Exercise brief
The required answer is each line in the entries below where "many" occurs.

Material to process START

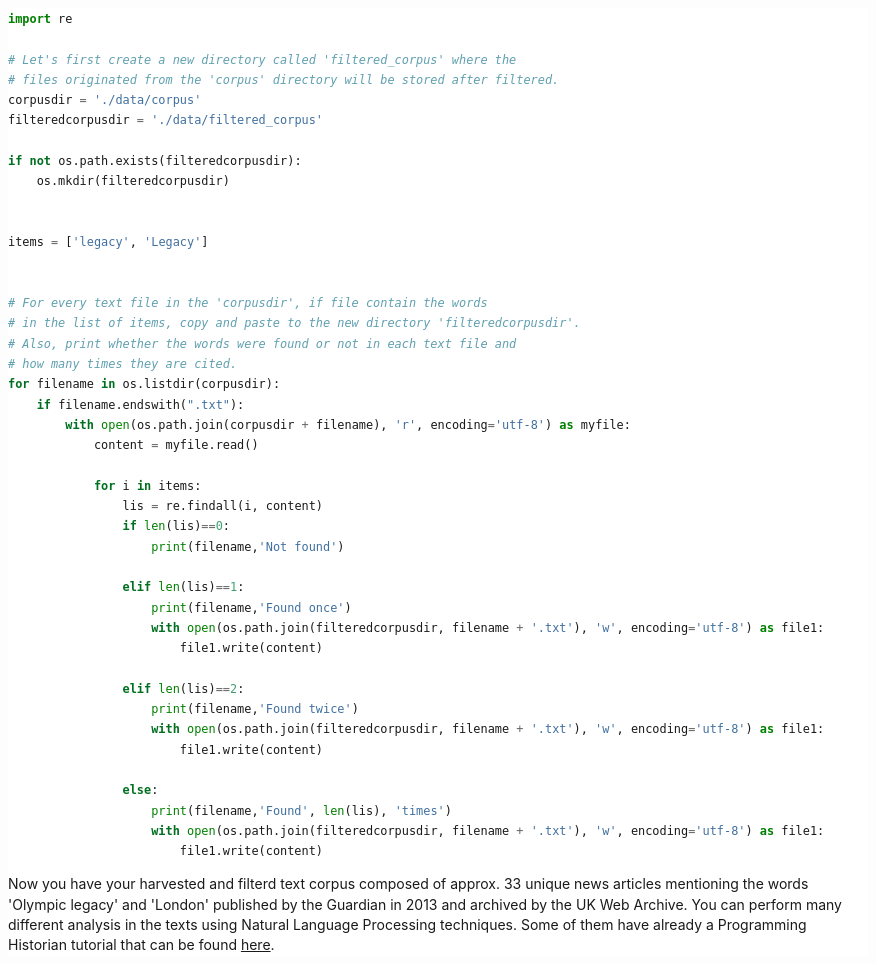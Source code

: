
 ```python
import re

# Let's first create a new directory called 'filtered_corpus' where the
# files originated from the 'corpus' directory will be stored after filtered. 
corpusdir = './data/corpus'
filteredcorpusdir = './data/filtered_corpus'

if not os.path.exists(filteredcorpusdir):
    os.mkdir(filteredcorpusdir)


items = ['legacy', 'Legacy']


# For every text file in the 'corpusdir', if file contain the words 
# in the list of items, copy and paste to the new directory 'filteredcorpusdir'.
# Also, print whether the words were found or not in each text file and 
# how many times they are cited. 
for filename in os.listdir(corpusdir):
    if filename.endswith(".txt"):
        with open(os.path.join(corpusdir + filename), 'r', encoding='utf-8') as myfile:
            content = myfile.read()

            for i in items:
                lis = re.findall(i, content)
                if len(lis)==0:
                    print(filename,'Not found')
                    
                elif len(lis)==1:
                    print(filename,'Found once')
                    with open(os.path.join(filteredcorpusdir, filename + '.txt'), 'w', encoding='utf-8') as file1:
                        file1.write(content)
                        
                elif len(lis)==2:
                    print(filename,'Found twice')
                    with open(os.path.join(filteredcorpusdir, filename + '.txt'), 'w', encoding='utf-8') as file1:
                        file1.write(content)
                        
                else:
                    print(filename,'Found', len(lis), 'times')
                    with open(os.path.join(filteredcorpusdir, filename + '.txt'), 'w', encoding='utf-8') as file1:
                        file1.write(content)
```

Now you have your harvested and filterd text corpus composed of approx. 33 unique news articles mentioning the words 'Olympic legacy' and 'London' published by the Guardian in 2013 and archived by the UK Web Archive. You can perform many different analysis in the texts using Natural Language Processing techniques. Some of them have already a Programming Historian tutorial that can be found [here](https://programminghistorian.org/en/lessons/?activity=analyzing).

Material to process END

Completed task
# how many times they are cited. 
Now you have your harvested and filterd text corpus composed of approx. 33 unique news articles mentioning the words 'Olympic legacy' and 'London' published by the Guardian in 2013 and archived by the UK Web Archive. You can perform many different analysis in the texts using Natural Language Processing techniques. Some of them have already a Programming Historian tutorial that can be found [here](https://programminghistorian.org/en/lessons/?activity=analyzing).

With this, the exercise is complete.